Das große Ensemble aus medizinischem Personal bildet dabei das Rückgrat der Serie. Gerade die Struktur eines Lehrkrankenhauses erlaubt es, neue Figuren einzuführen und gleichzeitig das Publikum in die komplexe medizinische Fachsprache einzuführen. Mehrere Darsteller stechen besonders hervor. Katherine LaNasa verkörpert die Stationsschwester Dana mit beeindruckender Autorität. Mit einem einzigen, strengem Blick gelingt es ihr, chaotische Situationen wieder unter Kontrolle zu bringen.
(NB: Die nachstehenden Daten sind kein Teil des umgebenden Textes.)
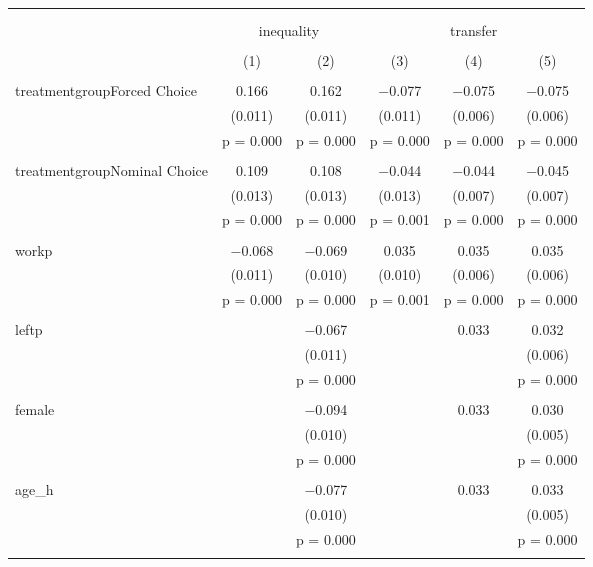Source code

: 
\begin{table}[!htbp] \centering 
  \caption{} 
  \label{tbl:o:trans} 
\begin{tabular}{@{\extracolsep{5pt}}lccccc} 
\\[-1.8ex]\hline 
\hline \\[-1.8ex] 
\\[-1.8ex] & \multicolumn{2}{c}{inequality} & \multicolumn{3}{c}{transfer} \\ 
\\[-1.8ex] & (1) & (2) & (3) & (4) & (5)\\ 
\hline \\[-1.8ex] 
 treatmentgroupForced Choice & 0.166 & 0.162 & $-$0.077 & $-$0.075 & $-$0.075 \\ 
  & (0.011) & (0.011) & (0.011) & (0.006) & (0.006) \\ 
  & p = 0.000 & p = 0.000 & p = 0.000 & p = 0.000 & p = 0.000 \\ 
  & & & & & \\ 
 treatmentgroupNominal Choice & 0.109 & 0.108 & $-$0.044 & $-$0.044 & $-$0.045 \\ 
  & (0.013) & (0.013) & (0.013) & (0.007) & (0.007) \\ 
  & p = 0.000 & p = 0.000 & p = 0.001 & p = 0.000 & p = 0.000 \\ 
  & & & & & \\ 
 workp & $-$0.068 & $-$0.069 & 0.035 & 0.035 & 0.035 \\ 
  & (0.011) & (0.010) & (0.010) & (0.006) & (0.006) \\ 
  & p = 0.000 & p = 0.000 & p = 0.001 & p = 0.000 & p = 0.000 \\ 
  & & & & & \\ 
 leftp &  & $-$0.067 &  & 0.033 & 0.032 \\ 
  &  & (0.011) &  &  & (0.006) \\ 
  &  & p = 0.000 &  &  & p = 0.000 \\ 
  & & & & & \\ 
 female &  & $-$0.094 &  & 0.033 & 0.030 \\ 
  &  & (0.010) &  &  & (0.005) \\ 
  &  & p = 0.000 &  &  & p = 0.000 \\ 
  & & & & & \\ 
 age\_h &  & $-$0.077 &  & 0.033 & 0.033 \\ 
  &  & (0.010) &  &  & (0.005) \\ 
  &  & p = 0.000 &  &  & p = 0.000 \\ 
  & & & & & \\ 

\end{tabular}
\end{table}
Medizinisches Drama und gesellschaftliche Themen
Shawn Hatosy liefert ebenfalls eine eindrucksvolle Leistung als Dr. Abbot. Seine Figur, ein ehemaliger Soldat mit schwerer Vergangenheit, wird bereits zu Beginn der Staffel auf dem Dach des Krankenhauses eingeführt und bleibt eine der emotional komplexesten Figuren der Serie. Neben den persönlichen Geschichten greift „The Pitt“ auch aktuelle gesellschaftliche Themen auf. Die Serie beschäftigt sich mit Phänomenen wie der sogenannten Incel-Kultur oder der Fentanyl-Krise und integriert diese Themen geschickt in den Krankenhausalltag.
Trotz der ernsten Themen erlaubt sich die Serie gelegentlich Momente schwarzen Humors. Gerade dieser Galgenhumor wirkt inmitten der extremen Belastung der Figuren authentisch. Am Ende dieser scheinbar endlosen Schicht taumelt das erschöpfte Team aus den Türen des Traumazentrums. Für die Zuschauer bleibt das Gefühl, gerade selbst Teil dieses intensiven Arbeitstages gewesen zu sein. Und paradoxerweise entsteht dabei der Wunsch, noch eine weitere Stunde in diesem Krankenhaus zu verbringen.
Fazit: „The Pitt“ ist ein außergewöhnliches Krankenhausdrama. Die Serie verzichtet bewusst auf klassische Serienmechanismen und setzt stattdessen auf Realismus, emotionale Intensität und eine ungewöhnliche Erzählstruktur. Das Ergebnis ist eine packende erste Staffel, die medizinisches Drama, Charakterstudie und gesellschaftlichen Kommentar miteinander verbindet. Ein mutiges und anspruchsvolles Serienprojekt, das mit seiner Intensität lange nachwirkt.